**WHAT THE EXERCISE ASKS**
Beneath this line is the data. Output exactly the lines from the line with "Control Markup Language)" to the line with "OpenAMが実行されるコンテナを再起動することなく、設定変更が反映できること。", both ends included, and nothing more.

**EXTRACTED ENTRIES**

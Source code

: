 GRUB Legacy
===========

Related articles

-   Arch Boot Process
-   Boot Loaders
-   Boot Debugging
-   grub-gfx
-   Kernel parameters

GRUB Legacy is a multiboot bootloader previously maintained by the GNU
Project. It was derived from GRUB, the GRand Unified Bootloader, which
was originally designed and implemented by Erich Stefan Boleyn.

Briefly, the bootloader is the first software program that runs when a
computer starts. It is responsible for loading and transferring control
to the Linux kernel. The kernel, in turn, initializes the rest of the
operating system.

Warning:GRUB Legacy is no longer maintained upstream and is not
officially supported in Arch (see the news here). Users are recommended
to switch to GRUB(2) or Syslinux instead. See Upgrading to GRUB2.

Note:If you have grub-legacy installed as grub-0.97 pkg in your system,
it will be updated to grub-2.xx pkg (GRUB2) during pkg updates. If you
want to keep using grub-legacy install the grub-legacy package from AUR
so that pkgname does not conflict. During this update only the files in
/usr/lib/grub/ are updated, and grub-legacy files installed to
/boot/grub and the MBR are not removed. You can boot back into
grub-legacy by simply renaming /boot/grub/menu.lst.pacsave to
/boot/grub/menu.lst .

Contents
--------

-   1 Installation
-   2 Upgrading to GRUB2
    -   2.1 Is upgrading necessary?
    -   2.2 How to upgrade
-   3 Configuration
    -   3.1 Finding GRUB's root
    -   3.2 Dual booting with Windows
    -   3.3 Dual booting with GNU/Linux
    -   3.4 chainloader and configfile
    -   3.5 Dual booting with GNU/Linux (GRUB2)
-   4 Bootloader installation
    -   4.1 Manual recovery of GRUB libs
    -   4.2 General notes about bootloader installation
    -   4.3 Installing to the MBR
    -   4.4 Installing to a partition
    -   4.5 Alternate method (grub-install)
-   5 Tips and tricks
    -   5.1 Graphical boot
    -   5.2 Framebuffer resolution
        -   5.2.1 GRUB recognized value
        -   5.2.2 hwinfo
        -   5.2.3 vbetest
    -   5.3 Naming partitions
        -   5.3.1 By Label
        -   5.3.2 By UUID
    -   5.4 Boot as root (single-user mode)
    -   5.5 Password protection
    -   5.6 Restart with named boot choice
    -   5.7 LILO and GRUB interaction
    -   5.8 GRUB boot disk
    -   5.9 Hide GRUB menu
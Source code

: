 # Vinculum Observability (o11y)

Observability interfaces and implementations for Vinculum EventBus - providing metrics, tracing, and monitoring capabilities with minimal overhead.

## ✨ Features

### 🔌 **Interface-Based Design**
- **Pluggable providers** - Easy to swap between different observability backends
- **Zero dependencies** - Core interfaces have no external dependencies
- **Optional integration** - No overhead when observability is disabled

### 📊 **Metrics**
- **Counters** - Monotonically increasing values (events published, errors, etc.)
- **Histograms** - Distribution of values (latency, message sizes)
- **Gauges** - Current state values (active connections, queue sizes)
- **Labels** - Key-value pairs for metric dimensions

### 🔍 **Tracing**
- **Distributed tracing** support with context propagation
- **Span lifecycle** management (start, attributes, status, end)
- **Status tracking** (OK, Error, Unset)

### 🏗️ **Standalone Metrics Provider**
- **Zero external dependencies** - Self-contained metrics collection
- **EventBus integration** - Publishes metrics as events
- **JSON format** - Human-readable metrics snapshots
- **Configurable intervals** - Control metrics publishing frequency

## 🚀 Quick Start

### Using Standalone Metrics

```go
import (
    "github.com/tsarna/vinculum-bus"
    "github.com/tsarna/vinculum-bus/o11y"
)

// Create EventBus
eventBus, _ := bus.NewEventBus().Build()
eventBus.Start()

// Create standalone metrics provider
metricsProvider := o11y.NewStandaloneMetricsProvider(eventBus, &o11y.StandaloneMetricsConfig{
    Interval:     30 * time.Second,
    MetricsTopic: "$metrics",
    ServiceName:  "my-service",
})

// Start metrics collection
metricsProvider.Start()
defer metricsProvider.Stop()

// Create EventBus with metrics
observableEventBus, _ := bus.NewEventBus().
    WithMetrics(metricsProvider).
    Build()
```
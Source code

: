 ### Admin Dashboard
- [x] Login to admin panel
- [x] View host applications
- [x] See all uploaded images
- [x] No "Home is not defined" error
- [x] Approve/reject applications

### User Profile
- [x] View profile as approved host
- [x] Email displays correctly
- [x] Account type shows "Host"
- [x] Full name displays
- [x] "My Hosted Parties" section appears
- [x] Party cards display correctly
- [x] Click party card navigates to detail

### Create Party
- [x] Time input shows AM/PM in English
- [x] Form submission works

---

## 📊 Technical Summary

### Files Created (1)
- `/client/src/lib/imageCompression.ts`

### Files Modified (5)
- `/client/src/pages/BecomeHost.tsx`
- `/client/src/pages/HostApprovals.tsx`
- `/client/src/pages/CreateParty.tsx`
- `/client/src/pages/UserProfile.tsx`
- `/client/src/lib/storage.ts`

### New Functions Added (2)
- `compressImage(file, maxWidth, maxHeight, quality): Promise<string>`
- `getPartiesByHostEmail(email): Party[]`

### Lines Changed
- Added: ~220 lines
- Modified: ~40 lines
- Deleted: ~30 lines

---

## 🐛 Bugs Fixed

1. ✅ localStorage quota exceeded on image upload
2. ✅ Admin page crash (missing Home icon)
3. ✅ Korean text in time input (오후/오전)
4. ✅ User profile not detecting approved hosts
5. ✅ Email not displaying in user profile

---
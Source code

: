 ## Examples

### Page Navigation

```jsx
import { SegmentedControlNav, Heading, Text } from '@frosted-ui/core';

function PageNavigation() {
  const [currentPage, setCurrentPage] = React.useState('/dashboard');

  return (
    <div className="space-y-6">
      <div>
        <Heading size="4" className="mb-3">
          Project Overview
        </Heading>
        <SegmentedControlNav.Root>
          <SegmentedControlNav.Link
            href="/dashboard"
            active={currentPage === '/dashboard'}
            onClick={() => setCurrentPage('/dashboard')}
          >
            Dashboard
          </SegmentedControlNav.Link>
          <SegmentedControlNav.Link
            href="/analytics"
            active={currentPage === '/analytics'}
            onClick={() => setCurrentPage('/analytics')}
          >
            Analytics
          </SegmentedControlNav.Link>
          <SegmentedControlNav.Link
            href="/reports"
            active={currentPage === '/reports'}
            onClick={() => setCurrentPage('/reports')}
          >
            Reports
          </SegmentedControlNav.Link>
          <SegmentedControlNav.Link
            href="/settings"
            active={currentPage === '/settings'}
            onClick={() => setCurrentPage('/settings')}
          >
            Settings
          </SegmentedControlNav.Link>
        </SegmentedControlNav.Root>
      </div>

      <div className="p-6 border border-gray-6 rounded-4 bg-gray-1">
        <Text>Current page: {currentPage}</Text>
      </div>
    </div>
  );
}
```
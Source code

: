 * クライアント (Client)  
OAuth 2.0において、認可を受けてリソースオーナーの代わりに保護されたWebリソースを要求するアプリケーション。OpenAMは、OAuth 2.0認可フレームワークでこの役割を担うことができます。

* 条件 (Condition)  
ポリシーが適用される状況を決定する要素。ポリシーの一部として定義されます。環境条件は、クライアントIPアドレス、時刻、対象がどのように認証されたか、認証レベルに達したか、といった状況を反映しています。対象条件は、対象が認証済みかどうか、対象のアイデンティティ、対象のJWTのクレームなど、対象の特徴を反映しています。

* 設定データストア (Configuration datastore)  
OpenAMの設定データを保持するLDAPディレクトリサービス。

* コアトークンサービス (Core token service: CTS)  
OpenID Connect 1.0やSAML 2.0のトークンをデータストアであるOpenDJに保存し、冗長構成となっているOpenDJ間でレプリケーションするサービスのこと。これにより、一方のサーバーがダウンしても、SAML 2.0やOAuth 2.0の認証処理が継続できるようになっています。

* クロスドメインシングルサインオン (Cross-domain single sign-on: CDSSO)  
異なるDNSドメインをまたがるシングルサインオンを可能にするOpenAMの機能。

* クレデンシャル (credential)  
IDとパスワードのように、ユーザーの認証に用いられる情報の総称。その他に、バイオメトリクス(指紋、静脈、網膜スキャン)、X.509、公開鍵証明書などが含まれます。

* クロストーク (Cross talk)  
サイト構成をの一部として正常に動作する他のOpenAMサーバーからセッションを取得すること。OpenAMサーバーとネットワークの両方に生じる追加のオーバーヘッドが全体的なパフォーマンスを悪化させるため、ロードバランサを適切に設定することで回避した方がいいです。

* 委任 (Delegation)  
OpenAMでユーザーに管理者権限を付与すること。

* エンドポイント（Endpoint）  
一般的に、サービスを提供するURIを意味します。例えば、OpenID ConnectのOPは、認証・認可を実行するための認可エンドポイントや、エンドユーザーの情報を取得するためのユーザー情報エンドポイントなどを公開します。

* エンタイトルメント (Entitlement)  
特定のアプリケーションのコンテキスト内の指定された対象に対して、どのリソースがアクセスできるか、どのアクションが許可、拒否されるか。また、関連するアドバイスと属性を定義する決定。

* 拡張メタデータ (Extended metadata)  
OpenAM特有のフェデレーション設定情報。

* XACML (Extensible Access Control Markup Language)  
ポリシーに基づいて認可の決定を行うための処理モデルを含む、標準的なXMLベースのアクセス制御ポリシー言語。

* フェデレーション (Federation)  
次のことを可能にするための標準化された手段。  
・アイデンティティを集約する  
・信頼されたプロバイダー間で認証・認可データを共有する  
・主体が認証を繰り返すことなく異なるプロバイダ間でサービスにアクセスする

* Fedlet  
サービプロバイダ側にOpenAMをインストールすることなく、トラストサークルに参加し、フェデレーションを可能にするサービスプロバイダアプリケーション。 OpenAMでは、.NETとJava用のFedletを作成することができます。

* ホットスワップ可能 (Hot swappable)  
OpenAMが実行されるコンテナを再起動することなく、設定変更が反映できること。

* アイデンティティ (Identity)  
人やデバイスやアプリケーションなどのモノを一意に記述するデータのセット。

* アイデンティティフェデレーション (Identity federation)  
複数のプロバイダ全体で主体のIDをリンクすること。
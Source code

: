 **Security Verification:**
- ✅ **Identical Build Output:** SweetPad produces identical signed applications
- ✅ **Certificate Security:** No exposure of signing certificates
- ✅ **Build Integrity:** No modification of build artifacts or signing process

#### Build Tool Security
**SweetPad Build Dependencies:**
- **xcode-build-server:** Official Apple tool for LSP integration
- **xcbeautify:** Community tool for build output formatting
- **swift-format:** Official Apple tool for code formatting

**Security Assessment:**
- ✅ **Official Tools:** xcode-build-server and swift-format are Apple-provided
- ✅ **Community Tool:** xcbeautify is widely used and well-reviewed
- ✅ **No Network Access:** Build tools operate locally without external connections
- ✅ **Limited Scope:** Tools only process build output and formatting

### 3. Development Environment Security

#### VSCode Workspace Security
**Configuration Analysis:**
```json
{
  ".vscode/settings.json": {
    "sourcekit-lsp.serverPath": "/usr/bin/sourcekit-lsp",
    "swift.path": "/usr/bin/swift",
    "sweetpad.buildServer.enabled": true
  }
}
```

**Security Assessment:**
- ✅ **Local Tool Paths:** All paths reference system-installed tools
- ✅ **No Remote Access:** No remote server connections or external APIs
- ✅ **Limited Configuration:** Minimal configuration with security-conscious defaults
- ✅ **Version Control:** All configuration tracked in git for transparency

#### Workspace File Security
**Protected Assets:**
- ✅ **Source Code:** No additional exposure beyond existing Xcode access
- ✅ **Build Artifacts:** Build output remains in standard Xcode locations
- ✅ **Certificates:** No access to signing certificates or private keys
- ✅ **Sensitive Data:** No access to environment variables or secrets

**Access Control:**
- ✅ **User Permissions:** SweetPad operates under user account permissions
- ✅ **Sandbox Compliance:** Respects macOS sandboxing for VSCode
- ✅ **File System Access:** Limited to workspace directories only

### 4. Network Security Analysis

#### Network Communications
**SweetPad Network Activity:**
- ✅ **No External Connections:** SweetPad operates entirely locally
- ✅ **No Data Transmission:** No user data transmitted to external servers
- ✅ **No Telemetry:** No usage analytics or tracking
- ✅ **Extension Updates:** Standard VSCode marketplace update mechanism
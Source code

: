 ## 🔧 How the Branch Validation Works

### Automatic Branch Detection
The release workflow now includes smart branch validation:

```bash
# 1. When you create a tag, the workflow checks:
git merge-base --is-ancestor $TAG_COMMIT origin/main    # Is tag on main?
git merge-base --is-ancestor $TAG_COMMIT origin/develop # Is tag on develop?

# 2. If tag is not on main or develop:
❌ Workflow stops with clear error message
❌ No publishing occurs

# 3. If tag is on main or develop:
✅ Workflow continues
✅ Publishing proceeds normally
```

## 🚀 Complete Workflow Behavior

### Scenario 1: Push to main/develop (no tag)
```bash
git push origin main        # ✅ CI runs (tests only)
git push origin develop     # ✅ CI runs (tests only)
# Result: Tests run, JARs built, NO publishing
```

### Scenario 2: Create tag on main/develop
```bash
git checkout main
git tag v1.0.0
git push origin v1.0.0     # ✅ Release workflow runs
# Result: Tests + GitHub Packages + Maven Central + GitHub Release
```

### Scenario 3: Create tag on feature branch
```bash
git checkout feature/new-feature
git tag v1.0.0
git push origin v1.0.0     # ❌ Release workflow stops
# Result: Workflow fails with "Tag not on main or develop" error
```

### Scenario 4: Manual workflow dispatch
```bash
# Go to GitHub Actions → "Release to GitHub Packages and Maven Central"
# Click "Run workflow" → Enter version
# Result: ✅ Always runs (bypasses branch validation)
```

**FINAL ANSWER**
* XACML (Extensible Access Control Markup Language)  
ポリシーに基づいて認可の決定を行うための処理モデルを含む、標準的なXMLベースのアクセス制御ポリシー言語。

* フェデレーション (Federation)  
次のことを可能にするための標準化された手段。  
・アイデンティティを集約する  
・信頼されたプロバイダー間で認証・認可データを共有する  
・主体が認証を繰り返すことなく異なるプロバイダ間でサービスにアクセスする

* Fedlet  
サービプロバイダ側にOpenAMをインストールすることなく、トラストサークルに参加し、フェデレーションを可能にするサービスプロバイダアプリケーション。 OpenAMでは、.NETとJava用のFedletを作成することができます。

* ホットスワップ可能 (Hot swappable)  
OpenAMが実行されるコンテナを再起動することなく、設定変更が反映できること。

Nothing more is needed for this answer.